→ Problem description:
Without including any pictures, reproduce all the lines below word for word.

→ Source data:
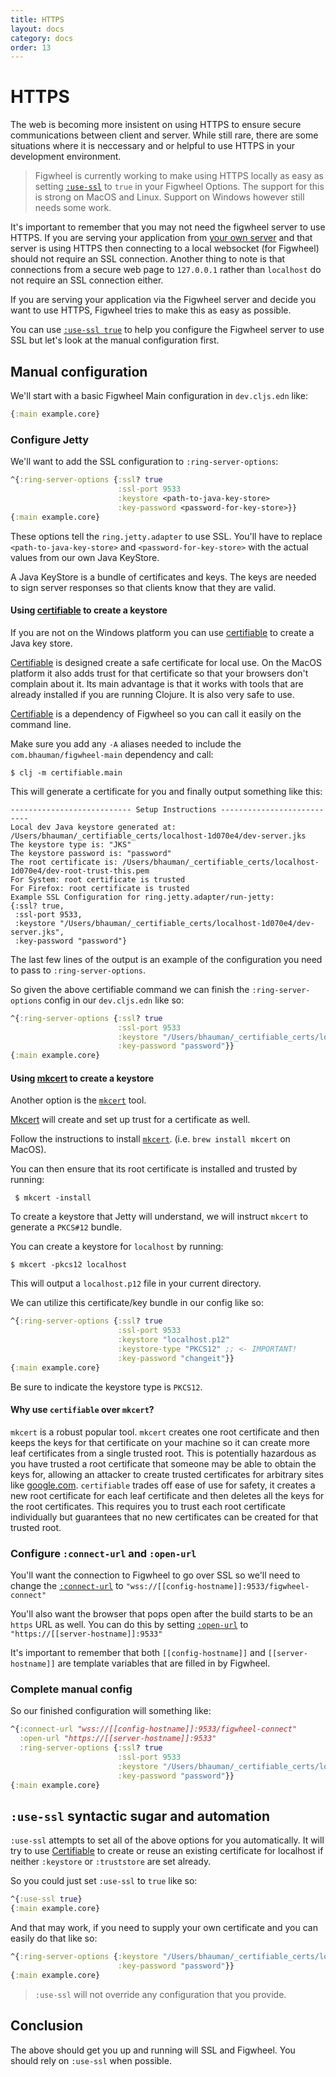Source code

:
 ```yaml
---
title: HTTPS
layout: docs
category: docs
order: 13
---
```


# HTTPS

<div class="lead-in">The web is becoming more insistent on using HTTPS
to ensure secure communications between client and server. While still
rare, there are some situations where it is neccessary and or helpful
to use HTTPS in your development environment.</div>

> Figwheel is currently working to make using HTTPS locally as easy as
> setting [`:use-ssl`](/config-options#use-ssl) to `true` in your
> Figwheel Options. The support for this is strong on MacOS and
> Linux. Support on Windows however still needs some work.

It's important to remember that you may not need the figwheel server
to use HTTPS. If you are serving your application from [your own
server](/docs/your_own_server) and that server is using HTTPS then
connecting to a local websocket (for Figwheel) should not require an
SSL connection. Another thing to note is that connections from a
secure web page to `127.0.0.1` rather than `localhost` do not require
an SSL connection either.

If you are serving your application via the Figwheel server and decide
you want to use HTTPS, Figwheel tries to make this as easy as possible.

You can use [`:use-ssl true`](#use-ssl-syntactic-sugar-and-automation)
to help you configure the Figwheel server to use SSL but let's look at
the manual configuration first.

## Manual configuration

We'll start with a basic Figwheel Main configuration in `dev.cljs.edn` like:

```clj
{:main example.core}
```

### Configure Jetty

We'll want to add the SSL configuration to `:ring-server-options`:

```clj
^{:ring-server-options {:ssl? true
                        :ssl-port 9533
                        :keystore <path-to-java-key-store>
                        :key-password <password-for-key-store>}}
{:main example.core}
```

These options tell the `ring.jetty.adapter` to use SSL. You'll have to
replace `<path-to-java-key-store>` and `<password-for-key-store>` with
the actual values from our own Java KeyStore.

A Java KeyStore is a bundle of certificates and keys. The keys are
needed to sign server responses so that clients know that they are
valid.

#### Using [certifiable](https://github.com/bhauman/certifiable) to create a keystore

If you are not on the Windows platform you can use
[certifiable](https://github.com/bhauman/certifiable) to create a Java
key store. 

[Certifiable](https://github.com/bhauman/certifiable) is designed
create a safe certificate for local use. On the MacOS platform it also
adds trust for that certificate so that your browsers don't complain
about it. Its main advantage is that it works with tools that are
already installed if you are running Clojure. It is also very safe to
use.

[Certifiable](https://github.com/bhauman/certifiable) is a dependency
of Figwheel so you can call it easily on the command line. 

Make sure you add any `-A` aliases needed to include the
`com.bhauman/figwheel-main` dependency and call:

```shell
$ clj -m certifiable.main 
```

This will generate a certificate for you and finally output something
like this:

```shell
--------------------------- Setup Instructions ---------------------------
Local dev Java keystore generated at: /Users/bhauman/_certifiable_certs/localhost-1d070e4/dev-server.jks
The keystore type is: "JKS"
The keystore password is: "password"
The root certificate is: /Users/bhauman/_certifiable_certs/localhost-1d070e4/dev-root-trust-this.pem
For System: root certificate is trusted
For Firefox: root certificate is trusted
Example SSL Configuration for ring.jetty.adapter/run-jetty:
{:ssl? true,
 :ssl-port 9533,
 :keystore "/Users/bhauman/_certifiable_certs/localhost-1d070e4/dev-server.jks",
 :key-password "password"}
```

The last few lines of the output is an example of the configuration
you need to pass to `:ring-server-options`.

So given the above certifiable command we can finish the
`:ring-server-options` config in our `dev.cljs.edn` like so:

```clj
^{:ring-server-options {:ssl? true
                        :ssl-port 9533
                        :keystore "/Users/bhauman/_certifiable_certs/localhost-1d070e4/dev-server.jks"
                        :key-password "password"}}
{:main example.core}
```

#### Using [mkcert](https://github.com/FiloSottile/mkcert) to create a keystore

Another option is the [`mkcert`](https://github.com/FiloSottile/mkcert) tool.

[Mkcert](https://github.com/FiloSottile/mkcert) will create and set up
trust for a certificate as well.
 
Follow the instructions to install [`mkcert`](https://github.com/FiloSottile/mkcert). (i.e. `brew install mkcert` on MacOS).
 
You can then ensure that its root certificate is installed and
trusted by running:
 
```shell
 $ mkcert -install
```

To create a keystore that Jetty will understand, we will instruct
`mkcert` to generate a `PKCS#12` bundle.

You can create a keystore for `localhost` by running:

```shell
$ mkcert -pkcs12 localhost
```

This will output a `localhost.p12` file in your current directory.

We can utilize this certificate/key bundle in our config like so:

```clj
^{:ring-server-options {:ssl? true
                        :ssl-port 9533
                        :keystore "localhost.p12" 
                        :keystore-type "PKCS12" ;; <- IMPORTANT!
                        :key-password "changeit"}}
{:main example.core}
```

Be sure to indicate the keystore type is `PKCS12`.

#### Why use `certifiable` over `mkcert`?

`mkcert` is a robust popular tool. `mkcert` creates one root
certificate and then keeps the keys for that certificate on your
machine so it can create more leaf certificates from a single trusted
root. This is potentially hazardous as you have trusted a root
certificate that someone may be able to obtain the keys for, allowing
an attacker to create trusted certificates for arbitrary sites like
[google.com](https://google.com). `certifiable` trades off ease of use
for safety, it creates a new root certificate for each leaf certificate
and then deletes all the keys for the root certificates. This requires
you to trust each root certificate individually but guarantees that no
new certificates can be created for that trusted root.

### Configure `:connect-url` and `:open-url`

You'll want the connection to Figwheel to go over SSL so we'll need
to change the [`:connect-url`](/config-options#connect-url) to
`"wss://[[config-hostname]]:9533/figwheel-connect"`

You'll also want the browser that pops open after the build starts to
be an `https` URL as well. You can do this by setting
[`:open-url`](/config-options#open-url) to `"https://[[server-hostname]]:9533"`

It's important to remember that both `[[config-hostname]]` and
`[[server-hostname]]` are template variables that are filled in by
Figwheel.

### Complete manual config

So our finished configuration will something like:

```clj
^{:connect-url "wss://[[config-hostname]]:9533/figwheel-connect"
  :open-url "https://[[server-hostname]]:9533"
  :ring-server-options {:ssl? true
                        :ssl-port 9533
                        :keystore "/Users/bhauman/_certifiable_certs/localhost-1d070e4/dev-server.jks"
                        :key-password "password"}}
{:main example.core}
```

## `:use-ssl` syntactic sugar and automation

`:use-ssl` attempts to set all of the above options for you
automatically. It will try to use
[Certifiable](https://github.com/bhauman/certifiable) to create or
reuse an existing certificate for localhost if neither `:keystore` or
`:truststore` are set already.

So you could just set `:use-ssl` to `true` like so:

```clj
^{:use-ssl true}
{:main example.core}
```

And that may work, if you need to supply your own certificate and you
can easily do that like so:

```clj
^{:ring-server-options {:keystore "/Users/bhauman/_certifiable_certs/localhost-1d070e4/dev-server.jks"
                        :key-password "password"}}
{:main example.core}
```

> `:use-ssl` will not override any configuration that you provide.

## Conclusion

The above should get you up and running will SSL and Figwheel. You
should rely on `:use-ssl` when possible.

→ Response:
Source code

:
 ```yaml
---
title: HTTPS
layout: docs
category: docs
order: 13
---
```


# HTTPS

<div class="lead-in">The web is becoming more insistent on using HTTPS
to ensure secure communications between client and server. While still
rare, there are some situations where it is neccessary and or helpful
to use HTTPS in your development environment.</div>

> Figwheel is currently working to make using HTTPS locally as easy as
> setting [`:use-ssl`](/config-options#use-ssl) to `true` in your
> Figwheel Options. The support for this is strong on MacOS and
> Linux. Support on Windows however still needs some work.

It's important to remember that you may not need the figwheel server
to use HTTPS. If you are serving your application from [your own
server](/docs/your_own_server) and that server is using HTTPS then
connecting to a local websocket (for Figwheel) should not require an
SSL connection. Another thing to note is that connections from a
secure web page to `127.0.0.1` rather than `localhost` do not require
an SSL connection either.

If you are serving your application via the Figwheel server and decide
you want to use HTTPS, Figwheel tries to make this as easy as possible.

You can use [`:use-ssl true`](#use-ssl-syntactic-sugar-and-automation)
to help you configure the Figwheel server to use SSL but let's look at
the manual configuration first.

## Manual configuration

We'll start with a basic Figwheel Main configuration in `dev.cljs.edn` like:

```clj
{:main example.core}
```

### Configure Jetty

We'll want to add the SSL configuration to `:ring-server-options`:

```clj
^{:ring-server-options {:ssl? true
                        :ssl-port 9533
                        :keystore <path-to-java-key-store>
                        :key-password <password-for-key-store>}}
{:main example.core}
```

These options tell the `ring.jetty.adapter` to use SSL. You'll have to
replace `<path-to-java-key-store>` and `<password-for-key-store>` with
the actual values from our own Java KeyStore.

A Java KeyStore is a bundle of certificates and keys. The keys are
needed to sign server responses so that clients know that they are
valid.

#### Using [certifiable](https://github.com/bhauman/certifiable) to create a keystore

If you are not on the Windows platform you can use
[certifiable](https://github.com/bhauman/certifiable) to create a Java
key store. 

[Certifiable](https://github.com/bhauman/certifiable) is designed
create a safe certificate for local use. On the MacOS platform it also
adds trust for that certificate so that your browsers don't complain
about it. Its main advantage is that it works with tools that are
already installed if you are running Clojure. It is also very safe to
use.

[Certifiable](https://github.com/bhauman/certifiable) is a dependency
of Figwheel so you can call it easily on the command line. 

Make sure you add any `-A` aliases needed to include the
`com.bhauman/figwheel-main` dependency and call:

```shell
$ clj -m certifiable.main 
```

This will generate a certificate for you and finally output something
like this:

```shell
--------------------------- Setup Instructions ---------------------------
Local dev Java keystore generated at: /Users/bhauman/_certifiable_certs/localhost-1d070e4/dev-server.jks
The keystore type is: "JKS"
The keystore password is: "password"
The root certificate is: /Users/bhauman/_certifiable_certs/localhost-1d070e4/dev-root-trust-this.pem
For System: root certificate is trusted
For Firefox: root certificate is trusted
Example SSL Configuration for ring.jetty.adapter/run-jetty:
{:ssl? true,
 :ssl-port 9533,
 :keystore "/Users/bhauman/_certifiable_certs/localhost-1d070e4/dev-server.jks",
 :key-password "password"}
```

The last few lines of the output is an example of the configuration
you need to pass to `:ring-server-options`.

So given the above certifiable command we can finish the
`:ring-server-options` config in our `dev.cljs.edn` like so:

```clj
^{:ring-server-options {:ssl? true
                        :ssl-port 9533
                        :keystore "/Users/bhauman/_certifiable_certs/localhost-1d070e4/dev-server.jks"
                        :key-password "password"}}
{:main example.core}
```

#### Using [mkcert](https://github.com/FiloSottile/mkcert) to create a keystore

Another option is the [`mkcert`](https://github.com/FiloSottile/mkcert) tool.

[Mkcert](https://github.com/FiloSottile/mkcert) will create and set up
trust for a certificate as well.
 
Follow the instructions to install [`mkcert`](https://github.com/FiloSottile/mkcert). (i.e. `brew install mkcert` on MacOS).
 
You can then ensure that its root certificate is installed and
trusted by running:
 
```shell
 $ mkcert -install
```

To create a keystore that Jetty will understand, we will instruct
`mkcert` to generate a `PKCS#12` bundle.

You can create a keystore for `localhost` by running:

```shell
$ mkcert -pkcs12 localhost
```

This will output a `localhost.p12` file in your current directory.

We can utilize this certificate/key bundle in our config like so:

```clj
^{:ring-server-options {:ssl? true
                        :ssl-port 9533
                        :keystore "localhost.p12" 
                        :keystore-type "PKCS12" ;; <- IMPORTANT!
                        :key-password "changeit"}}
{:main example.core}
```

Be sure to indicate the keystore type is `PKCS12`.

#### Why use `certifiable` over `mkcert`?

`mkcert` is a robust popular tool. `mkcert` creates one root
certificate and then keeps the keys for that certificate on your
machine so it can create more leaf certificates from a single trusted
root. This is potentially hazardous as you have trusted a root
certificate that someone may be able to obtain the keys for, allowing
an attacker to create trusted certificates for arbitrary sites like
[google.com](https://google.com). `certifiable` trades off ease of use
for safety, it creates a new root certificate for each leaf certificate
and then deletes all the keys for the root certificates. This requires
you to trust each root certificate individually but guarantees that no
new certificates can be created for that trusted root.

### Configure `:connect-url` and `:open-url`

You'll want the connection to Figwheel to go over SSL so we'll need
to change the [`:connect-url`](/config-options#connect-url) to
`"wss://[[config-hostname]]:9533/figwheel-connect"`

You'll also want the browser that pops open after the build starts to
be an `https` URL as well. You can do this by setting
[`:open-url`](/config-options#open-url) to `"https://[[server-hostname]]:9533"`

It's important to remember that both `[[config-hostname]]` and
`[[server-hostname]]` are template variables that are filled in by
Figwheel.

### Complete manual config

So our finished configuration will something like:

```clj
^{:connect-url "wss://[[config-hostname]]:9533/figwheel-connect"
  :open-url "https://[[server-hostname]]:9533"
  :ring-server-options {:ssl? true
                        :ssl-port 9533
                        :keystore "/Users/bhauman/_certifiable_certs/localhost-1d070e4/dev-server.jks"
                        :key-password "password"}}
{:main example.core}
```

## `:use-ssl` syntactic sugar and automation

`:use-ssl` attempts to set all of the above options for you
automatically. It will try to use
[Certifiable](https://github.com/bhauman/certifiable) to create or
reuse an existing certificate for localhost if neither `:keystore` or
`:truststore` are set already.

So you could just set `:use-ssl` to `true` like so:

```clj
^{:use-ssl true}
{:main example.core}
```

And that may work, if you need to supply your own certificate and you
can easily do that like so:

```clj
^{:ring-server-options {:keystore "/Users/bhauman/_certifiable_certs/localhost-1d070e4/dev-server.jks"
                        :key-password "password"}}
{:main example.core}
```

> `:use-ssl` will not override any configuration that you provide.

## Conclusion

The above should get you up and running will SSL and Figwheel. You
should rely on `:use-ssl` when possible.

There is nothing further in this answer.